▶ **Record extracts**:
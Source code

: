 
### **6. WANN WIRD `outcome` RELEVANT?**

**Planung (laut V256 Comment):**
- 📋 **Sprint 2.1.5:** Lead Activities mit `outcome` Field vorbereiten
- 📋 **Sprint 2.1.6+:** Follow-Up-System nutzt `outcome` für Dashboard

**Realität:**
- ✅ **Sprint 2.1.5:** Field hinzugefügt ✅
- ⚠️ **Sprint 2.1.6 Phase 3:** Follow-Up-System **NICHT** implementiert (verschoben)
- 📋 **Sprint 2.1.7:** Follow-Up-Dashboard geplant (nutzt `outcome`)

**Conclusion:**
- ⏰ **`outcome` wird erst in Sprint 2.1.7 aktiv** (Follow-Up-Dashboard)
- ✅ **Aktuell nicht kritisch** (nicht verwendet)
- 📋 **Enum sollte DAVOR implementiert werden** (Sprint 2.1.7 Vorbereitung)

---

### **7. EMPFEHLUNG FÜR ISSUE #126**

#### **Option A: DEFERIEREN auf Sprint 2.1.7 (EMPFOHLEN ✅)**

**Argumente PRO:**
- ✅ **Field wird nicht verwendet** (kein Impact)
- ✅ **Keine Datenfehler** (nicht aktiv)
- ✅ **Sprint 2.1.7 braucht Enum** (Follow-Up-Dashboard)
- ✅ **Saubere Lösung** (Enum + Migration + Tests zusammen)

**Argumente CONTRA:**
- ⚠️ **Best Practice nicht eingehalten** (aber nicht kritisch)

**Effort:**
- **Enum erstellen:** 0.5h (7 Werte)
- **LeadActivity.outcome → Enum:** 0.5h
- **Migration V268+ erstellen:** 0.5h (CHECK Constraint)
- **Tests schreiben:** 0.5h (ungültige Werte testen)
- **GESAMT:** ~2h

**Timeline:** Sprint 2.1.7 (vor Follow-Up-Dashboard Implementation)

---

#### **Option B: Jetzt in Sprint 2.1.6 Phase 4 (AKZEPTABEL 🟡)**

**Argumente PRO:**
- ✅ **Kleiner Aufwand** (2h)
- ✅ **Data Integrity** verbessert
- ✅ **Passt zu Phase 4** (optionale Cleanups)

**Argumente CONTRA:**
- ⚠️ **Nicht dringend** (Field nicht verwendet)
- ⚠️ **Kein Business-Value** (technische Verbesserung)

▶ **Problem description**:
Your reply should contain only the number of lines in the entries above with the word "outcome".

▶ **Solution to this problem**:
6